The city of Minneapolis is donating the Nicollet Mall fountain Northern Lights to the city of Maplewood.
In the art world, they call it de-accession. In the practical world, it means that the fountain doesn't work, and it's time for the city to cut its losses.
The city bought the fountain in 1991 and installed in on the mall's east side between South 5th and 6th streets. The city rates it in poor condition.
The fountain has a 15-by-26-foot black granite bench base with curving rows of stainless steel square tubing inside. The tubing is 8 feet high and has spray jets and misters near the top. The fountain was supposed to operate year-round, with bubblers and jets in the summer and separate winter misters that develop ice formations. Pool basin lights were designed to illuminate the sculpture and ice forms.
According to a Feb. 23 report, the fountain has never worked properly.
"The spray from the fountain extends beyond the pool, and in the winter creates a risk to public safety," wrote Mary Altman, public arts administrator. "In its current state, it operates with minimal water flow in the summer and without water or ice in the winter. The basin that contains the sculpture is a convenient place for mall users to dispose of their trash, which is a public eyesore."
According to the Altman memo:
The Nicollet Mall Advisory Board asked the Minneapolis Arts Commission to remove the fountain.
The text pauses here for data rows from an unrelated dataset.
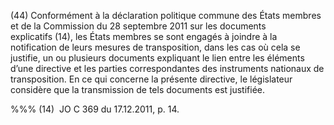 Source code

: (44) Conformément à la déclaration politique commune des États membres et de la Commission du 28 septembre 2011 sur les documents explicatifs (14), les États membres se sont engagés à joindre à la notification de leurs mesures de transposition, dans les cas où cela se justifie, un ou plusieurs documents expliquant le lien entre les éléments d’une directive et les parties correspondantes des instruments nationaux de transposition. En ce qui concerne la présente directive, le législateur considère que la transmission de tels documents est justifiée.

%%% (14)  JO C 369 du 17.12.2011, p. 14. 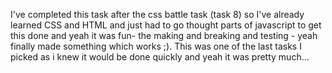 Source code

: I've completed this task after the css battle task (task 8) so I've already learned CSS and HTML and just had to go thought parts of javascript to get this done and yeah it was fun- the making and breaking and testing - yeah finally made something which works ;).
This was one of the last tasks I picked as i knew it would be done quickly and yeah it was pretty much...

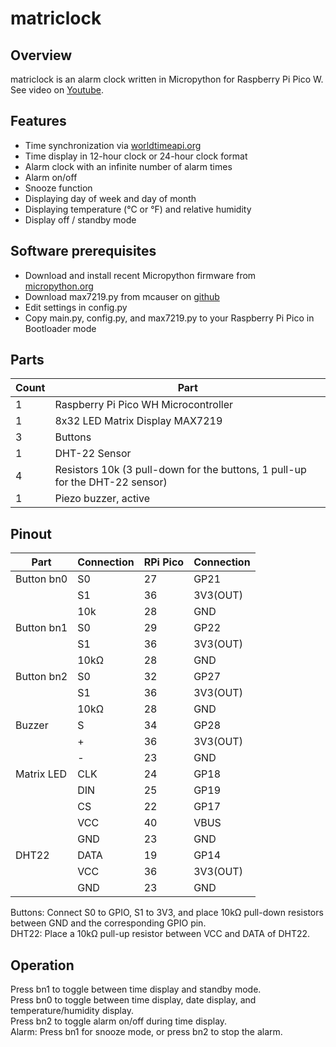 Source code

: # matriclock

## Overview
matriclock is an alarm clock written in Micropython for Raspberry Pi Pico W.  
See video on [Youtube](https://youtu.be/pl6CCcmThhM).


## Features
 - Time synchronization via [worldtimeapi.org](https://worldtimeapi.org)
 - Time display in 12-hour clock or 24-hour clock format
 - Alarm clock with an infinite number of alarm times
 - Alarm on/off
 - Snooze function
 - Displaying day of week and day of month
 - Displaying temperature (°C or °F) and relative humidity
 - Display off / standby mode


## Software prerequisites
 - Download and install recent Micropython firmware from [micropython.org](https://micropython.org/download/rp2-pico-w/)
 - Download max7219.py from mcauser on [github](https://github.com/mcauser/micropython-max7219)
 - Edit settings in config.py
 - Copy main.py, config.py, and max7219.py to your Raspberry Pi Pico in Bootloader mode


## Parts
|Count|Part                                           |
|-----|-----------------------------------------------|
|1    |Raspberry Pi Pico WH Microcontroller           |
|1    |8x32 LED Matrix Display MAX7219                |
|3    |Buttons                                        |
|1    |DHT-22 Sensor                                  |
|4    |Resistors 10k (3 pull-down for the buttons, 1 pull-up for the DHT-22 sensor)|
|1    |Piezo buzzer, active                           |


## Pinout
|Part       |Connection |RPi Pico |Connection|
|-----------|-----------|---------|----------|
|Button bn0 |S0         |27       |GP21      |
|           |S1         |36       |3V3(OUT)  |
|           |10k        |28       |GND       |
|Button bn1 |S0         |29       |GP22      |
|           |S1         |36       |3V3(OUT)  |
|           |10kΩ       |28       |GND       |
|Button bn2 |S0         |32       |GP27      |
|           |S1         |36       |3V3(OUT)  |
|           |10kΩ       |28       |GND       |
|Buzzer     |S          |34       |GP28      |
|           |+          |36       |3V3(OUT)  |
|           |-          |23       |GND       |
|Matrix LED |CLK        |24       |GP18      |
|           |DIN        |25       |GP19      |
|           |CS         |22       |GP17      |
|           |VCC        |40       |VBUS      |
|           |GND        |23       |GND       |
|DHT22      |DATA       |19       |GP14      |
|           |VCC        |36       |3V3(OUT)  |
|           |GND        |23       |GND       |

Buttons: Connect S0 to GPIO, S1 to 3V3, and place 10kΩ pull-down resistors between GND and the corresponding GPIO pin.  
DHT22: Place a 10kΩ pull-up resistor between VCC and DATA of DHT22.  


## Operation

Press bn1 to toggle between time display and standby mode.  
Press bn0 to toggle between time display, date display, and temperature/humidity display.  
Press bn2 to toggle alarm on/off during time display.  
Alarm: Press bn1 for snooze mode, or press bn2 to stop the alarm.  
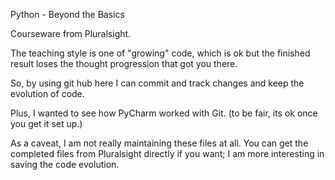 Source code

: Python - Beyond the Basics

Courseware from Pluralsight.

The teaching style is one of "growing" code, which is ok but the finished result loses the thought progression that got you there.

So, by using git hub here I can commit and track changes and keep the evolution of code.

Plus, I wanted to see how PyCharm worked with Git.  (to be fair, its ok once you get it set up.)

As a caveat, I am not really maintaining these files at all. You can get the completed files from Pluralsight directly if you want; I am more interesting in saving the code evolution.
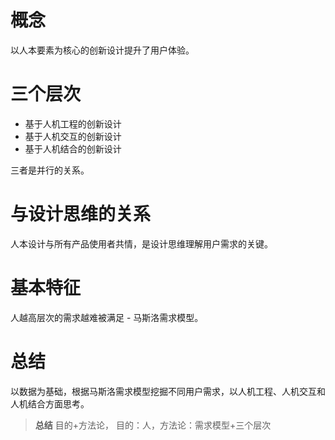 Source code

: # 概念

以人本要素为核心的创新设计提升了用户体验。

# 三个层次

- 基于人机工程的创新设计
- 基于人机交互的创新设计
- 基于人机结合的创新设计

三者是并行的关系。

# 与设计思维的关系

人本设计与所有产品使用者共情，是设计思维理解用户需求的关键。

# 基本特征

人越高层次的需求越难被满足 - 马斯洛需求模型。

# 总结

以数据为基础，根据马斯洛需求模型挖掘不同用户需求，以人机工程、人机交互和人机结合方面思考。

> **总结** 目的+方法论， 目的：人，方法论：需求模型+三个层次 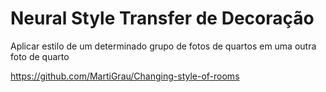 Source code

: # Neural Style Transfer de Decoração

Aplicar estilo de um determinado grupo de fotos de quartos em uma outra foto de quarto

https://github.com/MartiGrau/Changing-style-of-rooms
The Commission offered the fountain to the Minneapolis Public Schools, the Minneapolis Park and Recreation Board, the library board and several museums but got no takers.
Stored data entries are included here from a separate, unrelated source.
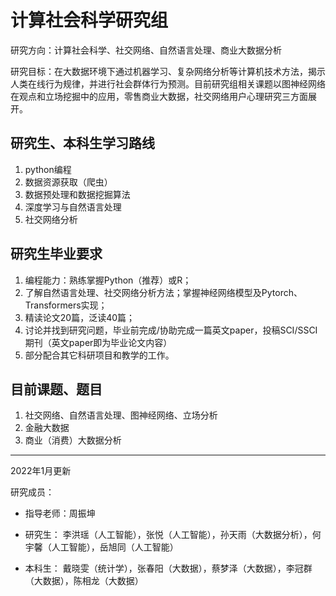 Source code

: # 计算社会科学研究组

研究方向：计算社会科学、社交网络、自然语言处理、商业大数据分析

研究目标：在大数据环境下通过机器学习、复杂网络分析等计算机技术方法，揭示人类在线行为规律，并进行社会群体行为预测。目前研究组相关课题以图神经网络在观点和立场挖掘中的应用，零售商业大数据，社交网络用户心理研究三方面展开。

## 研究生、本科生学习路线
1. python编程
2. 数据资源获取（爬虫）
3. 数据预处理和数据挖掘算法
4. 深度学习与自然语言处理
5. 社交网络分析

## 研究生毕业要求
1. 编程能力：熟练掌握Python（推荐）或R；
2. 了解自然语言处理、社交网络分析方法；掌握神经网络模型及Pytorch、Transformers实现；
3. 精读论文20篇，泛读40篇；
4. 讨论并找到研究问题，毕业前完成/协助完成一篇英文paper，投稿SCI/SSCI期刊（英文paper即为毕业论文内容）
5. 部分配合其它科研项目和教学的工作。

## 目前课题、题目
1. 社交网络、自然语言处理、图神经网络、立场分析
2. 金融大数据
3. 商业（消费）大数据分析

---

2022年1月更新

研究成员：

- 指导老师：周振坤

- 研究生： 李洪瑶（人工智能），张悦（人工智能），孙天雨（大数据分析），何宇馨（人工智能），岳旭同（人工智能）

- 本科生： 戴晓雯（统计学），张春阳（大数据），蔡梦泽（大数据），李冠群（大数据），陈相龙（大数据） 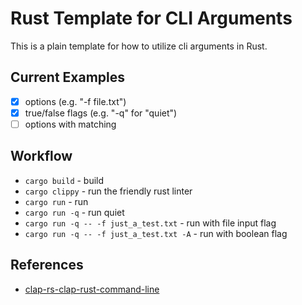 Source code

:# Rust Template for CLI Arguments


This is a plain template for how to utilize cli arguments in Rust.

## Current Examples

- [x] options (e.g. "-f file.txt")
- [x] true/false flags (e.g. "-q" for "quiet")
- [ ] options with matching

## Workflow

- `cargo build` - build
- `cargo clippy` - run the friendly rust linter
- `cargo run` - run
- `cargo run -q` - run quiet
- `cargo run -q -- -f just_a_test.txt` - run with file input flag
- `cargo run -q -- -f just_a_test.txt -A` - run with boolean flag

## References

- [clap-rs-clap-rust-command-line](https://rustrepo.com/repo/clap-rs-clap-rust-command-line#using-builder-pattern)
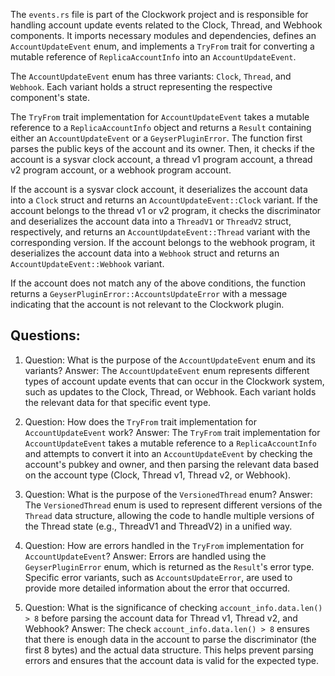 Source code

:
The `events.rs` file is part of the Clockwork project and is responsible for handling account update events related to the Clock, Thread, and Webhook components. It imports necessary modules and dependencies, defines an `AccountUpdateEvent` enum, and implements a `TryFrom` trait for converting a mutable reference of `ReplicaAccountInfo` into an `AccountUpdateEvent`.

The `AccountUpdateEvent` enum has three variants: `Clock`, `Thread`, and `Webhook`. Each variant holds a struct representing the respective component's state.

The `TryFrom` trait implementation for `AccountUpdateEvent` takes a mutable reference to a `ReplicaAccountInfo` object and returns a `Result` containing either an `AccountUpdateEvent` or a `GeyserPluginError`. The function first parses the public keys of the account and its owner. Then, it checks if the account is a sysvar clock account, a thread v1 program account, a thread v2 program account, or a webhook program account.

If the account is a sysvar clock account, it deserializes the account data into a `Clock` struct and returns an `AccountUpdateEvent::Clock` variant. If the account belongs to the thread v1 or v2 program, it checks the discriminator and deserializes the account data into a `ThreadV1` or `ThreadV2` struct, respectively, and returns an `AccountUpdateEvent::Thread` variant with the corresponding version. If the account belongs to the webhook program, it deserializes the account data into a `Webhook` struct and returns an `AccountUpdateEvent::Webhook` variant.

If the account does not match any of the above conditions, the function returns a `GeyserPluginError::AccountsUpdateError` with a message indicating that the account is not relevant to the Clockwork plugin.
## Questions: 
 1. Question: What is the purpose of the `AccountUpdateEvent` enum and its variants?
   Answer: The `AccountUpdateEvent` enum represents different types of account update events that can occur in the Clockwork system, such as updates to the Clock, Thread, or Webhook. Each variant holds the relevant data for that specific event type.

2. Question: How does the `TryFrom` trait implementation for `AccountUpdateEvent` work?
   Answer: The `TryFrom` trait implementation for `AccountUpdateEvent` takes a mutable reference to a `ReplicaAccountInfo` and attempts to convert it into an `AccountUpdateEvent` by checking the account's pubkey and owner, and then parsing the relevant data based on the account type (Clock, Thread v1, Thread v2, or Webhook).

3. Question: What is the purpose of the `VersionedThread` enum?
   Answer: The `VersionedThread` enum is used to represent different versions of the `Thread` data structure, allowing the code to handle multiple versions of the Thread state (e.g., ThreadV1 and ThreadV2) in a unified way.

4. Question: How are errors handled in the `TryFrom` implementation for `AccountUpdateEvent`?
   Answer: Errors are handled using the `GeyserPluginError` enum, which is returned as the `Result`'s error type. Specific error variants, such as `AccountsUpdateError`, are used to provide more detailed information about the error that occurred.

5. Question: What is the significance of checking `account_info.data.len() > 8` before parsing the account data for Thread v1, Thread v2, and Webhook?
   Answer: The check `account_info.data.len() > 8` ensures that there is enough data in the account to parse the discriminator (the first 8 bytes) and the actual data structure. This helps prevent parsing errors and ensures that the account data is valid for the expected type.
     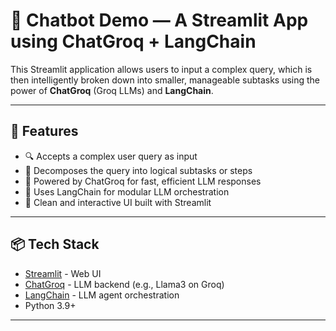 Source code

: # 🧠 Chatbot Demo — A Streamlit App using ChatGroq + LangChain

This Streamlit application allows users to input a complex query, which is then intelligently broken down into smaller, manageable subtasks using the power of **ChatGroq** (Groq LLMs) and **LangChain**.

---

## 🚀 Features

- 🔍 Accepts a complex user query as input
- 🧩 Decomposes the query into logical subtasks or steps
- 🧠 Powered by ChatGroq for fast, efficient LLM responses
- 🔗 Uses LangChain for modular LLM orchestration
- 📱 Clean and interactive UI built with Streamlit

---

## 📦 Tech Stack

- [Streamlit](https://streamlit.io/) - Web UI
- [ChatGroq](https://groq.com/) - LLM backend (e.g., Llama3 on Groq)
- [LangChain](https://www.langchain.com/) - LLM agent orchestration
- Python 3.9+

---


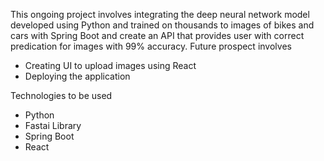 This ongoing project involves integrating the deep neural network model developed using Python and trained on thousands to images of bikes and cars with Spring Boot and create an API that provides user with correct predication for images with 99% accuracy. 
Future prospect involves 
- Creating UI to upload images using React
- Deploying the application

Technologies to be used
- Python
- Fastai Library
- Spring Boot
- React
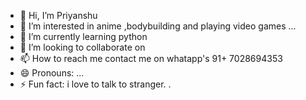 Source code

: - 👋 Hi, I’m Priyanshu
- 👀 I’m interested in anime ,bodybuilding and playing video games ...
- 🌱 I’m currently learning python 
- 💞️ I’m looking to collaborate on 
- 📫 How to reach me contact me on whatapp's 91+ 7028694353
- 😄 Pronouns: ...
- ⚡ Fun fact: i love to talk to stranger. .

<!---
OFFLINELUFFY/OFFLINELUFFY is a ✨ special ✨ repository because its `README.md` (this file) appears on your GitHub profile.
You can click the Preview link to take a look at your changes.
--->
(It would cost more than the original $350,000 purchase price to remove, re-plumb and reinstall the fountain at a new location.)
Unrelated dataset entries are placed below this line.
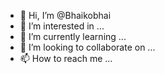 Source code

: - 👋 Hi, I’m @Bhaikobhai
- 👀 I’m interested in ...
- 🌱 I’m currently learning ...
- 💞️ I’m looking to collaborate on ...
- 📫 How to reach me ...

<!---
Bhaikobhai/Bhaikobhai is a ✨ special ✨ repository because its `README.md` (this file) appears on your GitHub profile.
You can click the Preview link to take a look at your changes.
--->
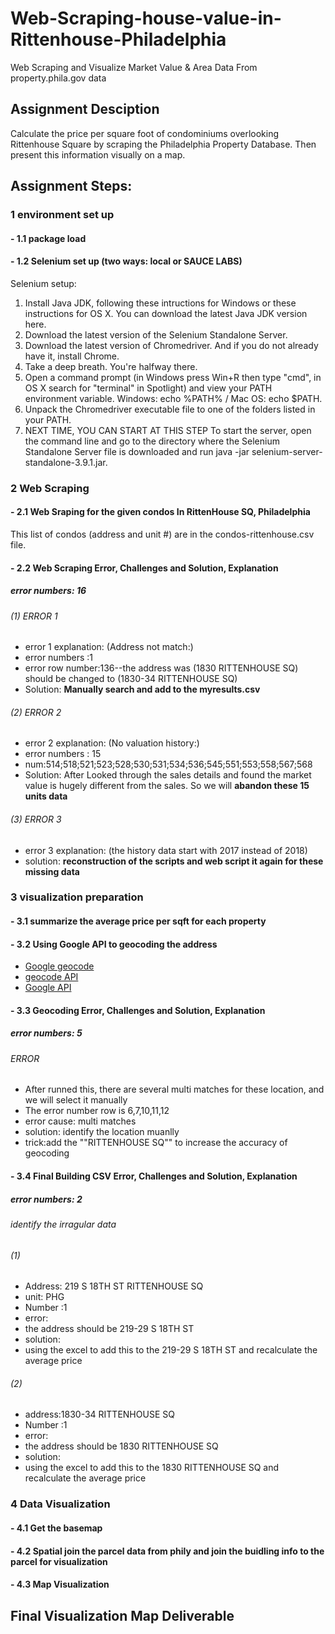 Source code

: # Web-Scraping-house-value-in-Rittenhouse-Philadelphia
Web Scraping and Visualize Market Value &amp; Area Data From property.phila.gov data
## Assignment Desciption
Calculate the price per square foot of condominiums overlooking Rittenhouse Square by scraping the Philadelphia Property Database. Then present this information visually on a map.

## Assignment Steps:
### 1 environment set up
#### - 1.1 package load
#### - 1.2 Selenium set up (two ways: local or SAUCE LABS)

 Selenium setup:

1. Install Java JDK, following these intructions for Windows or these instructions for OS X. You can download the latest Java JDK version here.
2. Download the latest version of the Selenium Standalone Server.
3. Download the latest version of Chromedriver. And if you do not already have it, install Chrome.
4. Take a deep breath. You're halfway there.
5. Open a command prompt (in Windows press Win+R then type "cmd", in OS X search for "terminal" in Spotlight) and view your PATH environment variable. Windows: echo %PATH% / Mac OS: echo $PATH.
6. Unpack the Chromedriver executable file to one of the folders listed in your PATH.
7. NEXT TIME, YOU CAN START AT THIS STEP To start the server, open the command line and go to the directory where the Selenium Standalone Server file is downloaded and run java -jar selenium-server-standalone-3.9.1.jar.

### 2 Web Scraping
#### - 2.1 Web Sraping for the given condos In RittenHouse SQ, Philadelphia
This list of condos (address and unit #) are in the condos-rittenhouse.csv file.

#### - 2.2 Web Scraping Error, Challenges and Solution, Explanation
##### error numbers: 16
###### (1) ERROR 1
- error 1 explanation: (Address not match:)
- error numbers :1
- error row number:136--the address was (1830 RITTENHOUSE SQ) should be changed to (1830-34 RITTENHOUSE SQ)
- Solution: **Manually search and add to the myresults.csv**


###### (2) ERROR 2
- error 2 explanation: (No valuation history:)
- error numbers : 15
- num:514;518;521;523;528;530;531;534;536;545;551;553;558;567;568
- Solution: After Looked through the sales details and found the market value is hugely different from the sales. So we will **abandon these 15 units data**

###### (3) ERROR 3
- error 3 explanation: (the history data start with 2017 instead of 2018)
- solution: **reconstruction of the scripts and web script it again for these missing data**


### 3 visualization preparation
#### - 3.1 summarize the average price per sqft for each property
#### - 3.2 Using Google API to geocoding the address
- [Google geocode](https://www.rdocumentation.org/packages/googleway/versions/2.2.0/topics/google_geocode "Google geocode")
- [geocode API](https://developers.google.com/maps/documentation/geocoding/get-api-key "geocode API")
- [Google API](https://developers.google.com/maps/documentation/geocoding/get-api-key
 "Google API")
#### - 3.3 Geocoding Error, Challenges and Solution, Explanation
##### error numbers: 5
######   ERROR 
- After runned this, there are several multi matches for these location, and we will select it manually
- The error number row is 6,7,10,11,12
- error cause: multi matches
- solution: identify the location muanlly 
- trick:add the ""RITTENHOUSE SQ"" to increase the accuracy of geocoding

#### - 3.4 Final Building CSV Error, Challenges and Solution, Explanation
##### error numbers: 2
###### identify the irragular data
###### (1)
- Address: 219 S 18TH ST RITTENHOUSE SQ 
- unit: PHG
- Number :1
- error:
- the address should be 219-29 S 18TH ST
- solution:
- using the excel to add this to the 219-29 S 18TH ST and recalculate the average price

###### (2)
- address:1830-34 RITTENHOUSE SQ
- Number :1
- error:
- the address should be 1830 RITTENHOUSE SQ
- solution:
- using the excel to add this to the 1830 RITTENHOUSE SQ and recalculate the average price


### 4 Data Visualization
#### - 4.1 Get the basemap
#### - 4.2 Spatial join the parcel data from phily and join the buidling info to the parcel for visualization
#### - 4.3 Map Visualization


## Final Visualization Map Deliverable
The city offered the fountain to other municipalities and got several inquires, but ultimately only Maplewood submitted a proposal. Maplewood plans to install the fountain as part of its 11-acre Legacy Village Sculpture Park.
Should Maplewood change its mind, the city would allow Norwegian artist Carl Nesjar to remove and store the fountain, according to a motion passed by the City Council's Zoning and Planning Committee March 3. The full Council unanimously voted March 11 to send the fountain away.